Sunday, August 5, 2018

Adding 40-foot flat cars, Part 3

I began this thread with a description of parts of my fleet of flat cars, and the desire to add some 40-foot flat cars with fishbelly side sills. One example is the USRA flat car design, which I had in the form of a very nice kit by Red Caboose. (My assembly of this straightforward kit is not being described, only the changes or extensions I have made, relative to the kit directions.) Then I followed that first, introductory post with discussion of several additional considerations on prototype details. You can read that second post at this link: .
     Before I begin this post, let me address an interesting question I received, that deserves a response. How many of the issues I am raising with kits for this car, would be relevant in a ready-to-run version (currently about all there is)? Obviously the issue of inadequate weight is the same — and has the same solutions. Whether one wishes to address the various detail questions, especially brake gear, is an individual choice, but the same changes certainly could be made to the RTR models.
     An important point in any freight car assembly, including these Red Caboose flat cars, is how you intend to install trucks and couplers. I really prefer machine screws for truck attachment, instead of the self-tapping screws in the kit. and accordingly tapped the truck screw hole 2-56, using a “bottoming tap” to get threads nearly to the bottom of the hole. I also dislike (based on experience) coupler boxes with press-fit lids, as this kit provides. I used the kit’s self-tapping screws for this job, after drilling out the lids, but this is not a great solution. (Whenever I do find myself having to use a press-fit lid, I generally use a Kadee whisker coupler.) Here you can see the 3/16-inch brass 2-56 screws in the trucks.

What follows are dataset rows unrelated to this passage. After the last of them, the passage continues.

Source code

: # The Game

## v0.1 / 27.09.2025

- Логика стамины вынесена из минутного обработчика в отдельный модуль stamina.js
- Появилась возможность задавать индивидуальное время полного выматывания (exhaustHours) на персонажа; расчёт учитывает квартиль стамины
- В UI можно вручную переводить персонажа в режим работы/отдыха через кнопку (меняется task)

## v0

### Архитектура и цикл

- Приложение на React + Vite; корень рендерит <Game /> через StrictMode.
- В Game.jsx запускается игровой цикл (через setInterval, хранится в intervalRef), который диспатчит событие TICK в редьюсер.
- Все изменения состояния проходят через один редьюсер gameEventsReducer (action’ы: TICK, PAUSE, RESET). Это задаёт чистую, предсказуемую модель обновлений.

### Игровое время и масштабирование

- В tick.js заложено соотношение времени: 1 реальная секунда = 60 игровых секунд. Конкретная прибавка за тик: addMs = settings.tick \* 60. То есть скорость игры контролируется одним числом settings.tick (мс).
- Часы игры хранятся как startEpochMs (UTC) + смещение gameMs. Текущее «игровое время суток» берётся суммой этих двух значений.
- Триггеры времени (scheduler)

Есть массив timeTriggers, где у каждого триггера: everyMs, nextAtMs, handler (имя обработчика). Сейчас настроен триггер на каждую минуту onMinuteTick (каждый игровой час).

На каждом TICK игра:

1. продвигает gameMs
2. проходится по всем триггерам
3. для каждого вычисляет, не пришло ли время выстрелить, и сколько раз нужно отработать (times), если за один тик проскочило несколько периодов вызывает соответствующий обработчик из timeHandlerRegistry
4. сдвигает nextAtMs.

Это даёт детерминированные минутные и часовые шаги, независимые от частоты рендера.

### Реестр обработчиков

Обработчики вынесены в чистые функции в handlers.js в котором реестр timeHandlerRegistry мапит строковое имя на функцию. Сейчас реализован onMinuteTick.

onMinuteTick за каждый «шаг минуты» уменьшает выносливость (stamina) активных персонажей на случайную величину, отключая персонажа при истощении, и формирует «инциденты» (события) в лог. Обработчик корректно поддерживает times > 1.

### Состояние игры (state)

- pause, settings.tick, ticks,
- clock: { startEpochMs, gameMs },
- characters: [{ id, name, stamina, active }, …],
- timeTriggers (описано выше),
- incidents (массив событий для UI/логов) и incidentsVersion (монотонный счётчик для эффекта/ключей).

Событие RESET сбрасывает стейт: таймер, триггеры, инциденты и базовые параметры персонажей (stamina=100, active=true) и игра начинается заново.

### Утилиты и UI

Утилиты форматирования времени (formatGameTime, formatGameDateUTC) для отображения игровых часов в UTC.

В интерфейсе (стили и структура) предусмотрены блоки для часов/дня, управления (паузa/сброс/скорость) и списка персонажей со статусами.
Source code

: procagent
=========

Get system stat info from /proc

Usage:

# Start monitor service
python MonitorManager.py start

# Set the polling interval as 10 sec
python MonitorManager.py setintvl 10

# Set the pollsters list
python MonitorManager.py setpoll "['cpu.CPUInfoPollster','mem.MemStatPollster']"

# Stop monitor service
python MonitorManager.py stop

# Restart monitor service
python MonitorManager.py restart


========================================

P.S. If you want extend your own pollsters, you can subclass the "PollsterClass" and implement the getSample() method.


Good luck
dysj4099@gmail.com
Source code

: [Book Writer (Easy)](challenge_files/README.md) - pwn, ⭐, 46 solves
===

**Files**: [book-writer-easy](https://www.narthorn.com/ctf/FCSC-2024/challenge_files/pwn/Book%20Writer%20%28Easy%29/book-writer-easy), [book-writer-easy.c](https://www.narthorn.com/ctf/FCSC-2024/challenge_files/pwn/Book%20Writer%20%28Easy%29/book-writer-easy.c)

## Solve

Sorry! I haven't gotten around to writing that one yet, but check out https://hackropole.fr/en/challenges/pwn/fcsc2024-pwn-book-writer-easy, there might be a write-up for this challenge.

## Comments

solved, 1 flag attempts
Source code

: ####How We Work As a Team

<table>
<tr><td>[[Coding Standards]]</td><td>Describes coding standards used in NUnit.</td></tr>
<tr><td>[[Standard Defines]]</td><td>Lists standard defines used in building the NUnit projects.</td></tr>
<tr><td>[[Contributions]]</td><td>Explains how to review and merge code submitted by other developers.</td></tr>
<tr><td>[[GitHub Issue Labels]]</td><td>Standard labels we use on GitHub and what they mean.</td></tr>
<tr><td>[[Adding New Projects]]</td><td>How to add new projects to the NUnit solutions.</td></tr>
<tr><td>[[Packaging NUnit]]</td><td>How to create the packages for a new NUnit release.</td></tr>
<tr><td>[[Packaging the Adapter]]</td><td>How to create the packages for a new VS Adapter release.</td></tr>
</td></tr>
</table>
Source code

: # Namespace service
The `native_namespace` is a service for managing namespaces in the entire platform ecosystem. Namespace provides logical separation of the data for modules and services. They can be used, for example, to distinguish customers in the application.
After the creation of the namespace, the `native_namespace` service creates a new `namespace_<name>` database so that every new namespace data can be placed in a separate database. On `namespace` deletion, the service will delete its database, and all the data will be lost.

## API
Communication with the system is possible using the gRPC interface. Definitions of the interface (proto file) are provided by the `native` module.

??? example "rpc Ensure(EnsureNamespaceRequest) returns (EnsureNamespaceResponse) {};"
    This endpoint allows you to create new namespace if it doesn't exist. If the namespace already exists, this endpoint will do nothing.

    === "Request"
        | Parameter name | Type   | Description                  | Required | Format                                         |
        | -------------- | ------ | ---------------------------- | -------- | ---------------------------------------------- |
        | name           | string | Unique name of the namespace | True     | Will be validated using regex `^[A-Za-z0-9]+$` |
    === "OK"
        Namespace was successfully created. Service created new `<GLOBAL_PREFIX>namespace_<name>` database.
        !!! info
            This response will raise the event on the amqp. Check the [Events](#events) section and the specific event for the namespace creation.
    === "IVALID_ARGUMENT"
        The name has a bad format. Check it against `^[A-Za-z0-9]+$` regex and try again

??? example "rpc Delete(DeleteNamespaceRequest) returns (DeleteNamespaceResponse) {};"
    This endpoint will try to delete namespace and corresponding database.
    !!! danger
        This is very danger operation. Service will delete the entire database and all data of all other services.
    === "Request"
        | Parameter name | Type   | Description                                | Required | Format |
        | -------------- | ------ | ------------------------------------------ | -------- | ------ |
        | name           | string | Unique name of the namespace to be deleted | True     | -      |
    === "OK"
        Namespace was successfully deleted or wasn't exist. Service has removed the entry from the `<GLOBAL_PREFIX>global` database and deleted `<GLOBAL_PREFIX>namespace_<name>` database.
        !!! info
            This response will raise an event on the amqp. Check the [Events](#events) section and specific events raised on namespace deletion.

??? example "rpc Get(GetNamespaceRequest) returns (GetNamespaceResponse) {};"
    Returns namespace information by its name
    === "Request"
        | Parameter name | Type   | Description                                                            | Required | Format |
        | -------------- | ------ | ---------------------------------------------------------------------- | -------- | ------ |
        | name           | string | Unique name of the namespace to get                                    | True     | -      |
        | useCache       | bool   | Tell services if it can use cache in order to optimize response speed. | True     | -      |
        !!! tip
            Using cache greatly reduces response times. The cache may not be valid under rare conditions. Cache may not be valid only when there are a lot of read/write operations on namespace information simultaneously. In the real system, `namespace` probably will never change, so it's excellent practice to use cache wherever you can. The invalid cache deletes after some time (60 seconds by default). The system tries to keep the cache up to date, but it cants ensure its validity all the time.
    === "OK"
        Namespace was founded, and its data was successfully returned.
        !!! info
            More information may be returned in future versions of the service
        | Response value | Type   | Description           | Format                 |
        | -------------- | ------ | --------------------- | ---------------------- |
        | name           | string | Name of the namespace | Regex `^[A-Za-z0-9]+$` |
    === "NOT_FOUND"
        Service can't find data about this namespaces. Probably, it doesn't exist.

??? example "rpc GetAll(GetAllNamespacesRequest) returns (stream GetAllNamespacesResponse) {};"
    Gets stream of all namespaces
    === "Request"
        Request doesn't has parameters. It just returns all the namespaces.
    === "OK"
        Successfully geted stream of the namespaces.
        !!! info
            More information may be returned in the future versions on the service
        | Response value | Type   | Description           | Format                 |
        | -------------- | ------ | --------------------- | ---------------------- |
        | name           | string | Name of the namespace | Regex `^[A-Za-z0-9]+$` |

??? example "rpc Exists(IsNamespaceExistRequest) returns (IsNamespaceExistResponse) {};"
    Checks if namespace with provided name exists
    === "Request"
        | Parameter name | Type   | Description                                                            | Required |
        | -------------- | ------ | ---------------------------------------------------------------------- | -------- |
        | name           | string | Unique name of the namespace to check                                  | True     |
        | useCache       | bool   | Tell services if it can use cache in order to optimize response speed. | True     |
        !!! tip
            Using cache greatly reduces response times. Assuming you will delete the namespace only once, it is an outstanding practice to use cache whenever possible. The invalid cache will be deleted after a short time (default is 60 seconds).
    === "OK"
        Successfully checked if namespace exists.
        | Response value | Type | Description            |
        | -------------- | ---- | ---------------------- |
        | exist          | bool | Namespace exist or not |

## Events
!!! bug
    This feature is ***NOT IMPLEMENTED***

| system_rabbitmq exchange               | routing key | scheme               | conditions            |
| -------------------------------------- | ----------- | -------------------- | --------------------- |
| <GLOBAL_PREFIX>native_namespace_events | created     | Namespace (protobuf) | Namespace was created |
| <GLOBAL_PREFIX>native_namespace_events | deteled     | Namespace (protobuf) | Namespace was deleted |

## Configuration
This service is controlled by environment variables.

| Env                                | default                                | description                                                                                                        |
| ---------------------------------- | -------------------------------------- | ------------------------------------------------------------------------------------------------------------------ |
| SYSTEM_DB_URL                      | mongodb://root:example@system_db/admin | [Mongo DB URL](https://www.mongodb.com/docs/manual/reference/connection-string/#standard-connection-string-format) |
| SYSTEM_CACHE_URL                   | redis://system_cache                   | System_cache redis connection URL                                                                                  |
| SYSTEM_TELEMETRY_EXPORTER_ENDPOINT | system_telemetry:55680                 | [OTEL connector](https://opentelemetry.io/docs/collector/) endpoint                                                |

Personally, I do not run plastic wheels on my layout, so the wheelsets have been changed out to Kadee. These are not great fits with the kit truck frames and may be replaced with Reboxx.
     One point I should make before continuing is that Red Caboose, like so many manufacturers, has not only decorated this kit for actual owners of the USRA 42-foot design, but has added a whole bunch of popular railroads which never owned this car. That’s okay, it is just the reality of commercial products, but one should always check appropriate sources to know whether a particular railroad really did buy these cars. The best source I know of is a comprehensive article by Richard Hendrickson and published in Railmodel Journal (“USRA-Design 42-foot Flat Cars,” Vol. 8, No. 8, pp. 53–59, January 1997). The article includes an extensive roster of roads that owned these cars, as well as cars very close to the USRA design.
     One railroad for which Red Caboose decorated kits is Southern Pacific. But SP most certainly did not own any cars close to this USRA design. Accordingly any of the Red Caboose SP-decorated kits is just plain bogus. I bought one, mainly to save someone else from perhaps believing it was an accurate kit, and I will be repainting part or all of the sides. Here is how it looks, in stock form:

As I said, not close at all. And this car number,  42718, would actually be a member of Class F-50-9, a design which had straight side sills:

This actual car class is very accurately modeled by the Owl Mountain kit, cited in the first post in this thread. Obviously it is not remotely like the Red Caboose model. Well, that’s a little strong. After all, it is about 40 feet long.
     The Red Caboose car is also lettered as Class F-50-4, of class of not at all the same appearance, and an entirely different number series to boot. So this lettering is totally imaginary. Like I said, understandable as a commercial strategy, but no connection to prototype modeling.
     I simply painted out the Southern Pacific road name and number, and other SP specifics, such as the class identification. Then, as I mentioned in Part 2, I chose to letter the car for Chicago & North Western, a road that owned 1200 or so of these cars. I had some old Champ decal road name sets on hand, and chose a car number from the 1925-built series of 500 CNW cars, numbers 41501–42499 (odd numbers only). Here’s my ex-SP model, prior to weathering the deck.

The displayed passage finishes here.